Problem to solve —
Report how many lines of the data below contain "label". Give nothing besides the number.

** Opening Record extracts block **

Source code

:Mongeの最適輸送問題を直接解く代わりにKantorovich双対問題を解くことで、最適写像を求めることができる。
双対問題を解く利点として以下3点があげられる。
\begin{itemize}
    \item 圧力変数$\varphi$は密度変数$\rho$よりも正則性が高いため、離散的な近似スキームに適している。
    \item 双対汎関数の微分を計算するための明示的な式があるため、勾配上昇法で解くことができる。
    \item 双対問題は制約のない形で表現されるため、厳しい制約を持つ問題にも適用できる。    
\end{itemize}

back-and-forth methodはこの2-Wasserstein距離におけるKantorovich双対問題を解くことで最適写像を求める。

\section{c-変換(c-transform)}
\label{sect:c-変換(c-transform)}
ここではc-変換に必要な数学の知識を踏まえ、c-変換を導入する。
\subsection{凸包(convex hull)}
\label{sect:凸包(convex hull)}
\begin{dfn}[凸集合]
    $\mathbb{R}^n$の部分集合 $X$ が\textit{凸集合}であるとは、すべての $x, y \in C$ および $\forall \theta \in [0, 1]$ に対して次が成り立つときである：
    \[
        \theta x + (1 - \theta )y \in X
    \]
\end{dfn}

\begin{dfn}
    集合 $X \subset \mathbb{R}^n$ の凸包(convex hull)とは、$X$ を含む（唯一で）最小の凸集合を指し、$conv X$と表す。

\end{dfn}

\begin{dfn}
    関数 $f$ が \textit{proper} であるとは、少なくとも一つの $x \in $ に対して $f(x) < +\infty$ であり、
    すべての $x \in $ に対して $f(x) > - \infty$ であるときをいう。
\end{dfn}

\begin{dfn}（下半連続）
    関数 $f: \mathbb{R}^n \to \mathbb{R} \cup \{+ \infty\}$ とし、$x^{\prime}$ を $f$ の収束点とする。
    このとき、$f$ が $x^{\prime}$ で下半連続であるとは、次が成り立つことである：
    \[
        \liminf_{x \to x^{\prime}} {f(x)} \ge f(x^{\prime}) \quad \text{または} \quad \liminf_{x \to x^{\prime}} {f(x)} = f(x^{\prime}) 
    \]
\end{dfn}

** Closing Record extracts block **

Worked solution —
2